[Start of section]

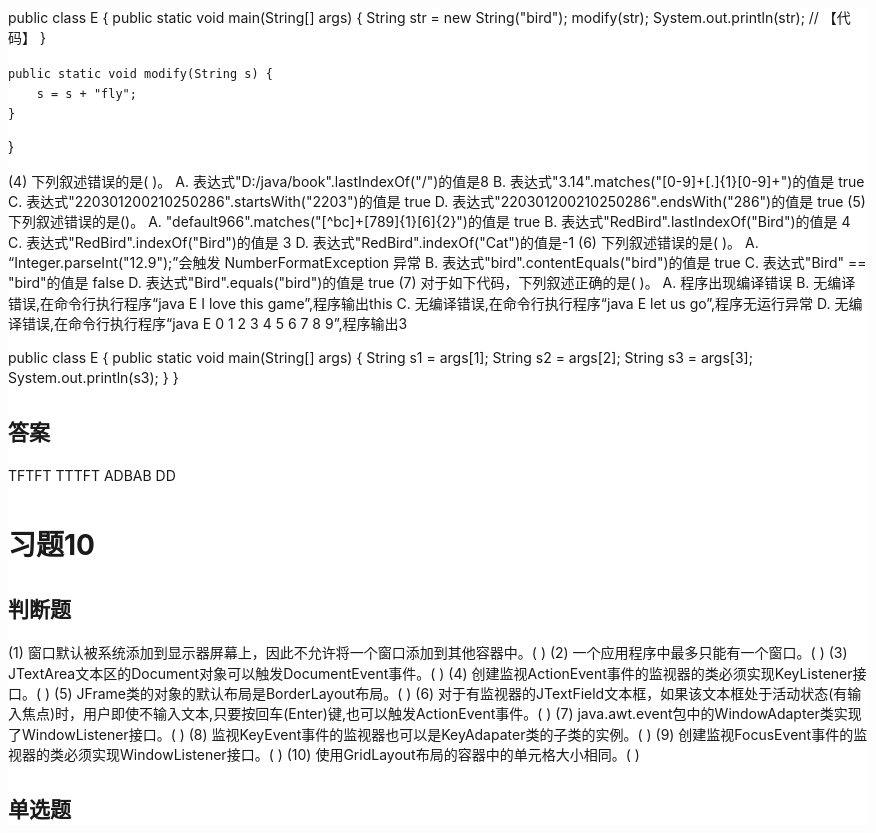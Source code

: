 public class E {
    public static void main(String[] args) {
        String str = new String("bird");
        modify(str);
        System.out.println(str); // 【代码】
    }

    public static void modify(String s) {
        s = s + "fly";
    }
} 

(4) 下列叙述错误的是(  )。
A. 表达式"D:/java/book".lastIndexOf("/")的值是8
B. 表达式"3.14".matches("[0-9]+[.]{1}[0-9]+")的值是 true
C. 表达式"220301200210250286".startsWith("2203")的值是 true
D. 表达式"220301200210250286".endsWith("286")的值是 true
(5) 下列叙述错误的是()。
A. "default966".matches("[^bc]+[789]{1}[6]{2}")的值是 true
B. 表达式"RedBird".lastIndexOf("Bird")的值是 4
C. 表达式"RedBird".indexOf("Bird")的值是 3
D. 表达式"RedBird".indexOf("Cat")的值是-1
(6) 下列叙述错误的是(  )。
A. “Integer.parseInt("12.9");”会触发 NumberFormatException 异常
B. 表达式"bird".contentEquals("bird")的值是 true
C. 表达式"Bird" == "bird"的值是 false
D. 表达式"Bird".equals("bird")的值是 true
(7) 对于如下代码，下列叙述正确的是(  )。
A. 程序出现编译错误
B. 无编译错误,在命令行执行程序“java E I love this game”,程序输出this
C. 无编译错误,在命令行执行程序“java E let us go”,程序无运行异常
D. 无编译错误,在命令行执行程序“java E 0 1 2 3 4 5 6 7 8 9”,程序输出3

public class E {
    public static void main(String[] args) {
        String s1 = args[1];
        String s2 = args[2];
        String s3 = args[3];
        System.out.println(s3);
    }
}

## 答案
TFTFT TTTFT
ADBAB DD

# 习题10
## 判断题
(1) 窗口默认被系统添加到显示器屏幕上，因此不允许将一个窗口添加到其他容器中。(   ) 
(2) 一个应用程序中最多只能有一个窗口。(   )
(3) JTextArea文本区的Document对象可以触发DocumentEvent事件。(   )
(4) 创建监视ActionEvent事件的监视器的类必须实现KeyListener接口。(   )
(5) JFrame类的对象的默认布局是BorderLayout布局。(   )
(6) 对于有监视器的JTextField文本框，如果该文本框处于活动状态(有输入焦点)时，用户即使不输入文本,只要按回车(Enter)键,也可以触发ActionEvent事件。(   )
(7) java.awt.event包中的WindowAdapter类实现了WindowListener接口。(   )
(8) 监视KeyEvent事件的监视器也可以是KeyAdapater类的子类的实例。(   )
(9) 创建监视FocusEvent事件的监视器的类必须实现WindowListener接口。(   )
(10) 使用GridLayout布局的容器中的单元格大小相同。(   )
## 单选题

[End of section]

- EXERCISE
The word "System" may appear in several lines of the data; copy every line where it does.

- ANSWER BELOW
        System.out.println(str); // 【代码】
        System.out.println(s3);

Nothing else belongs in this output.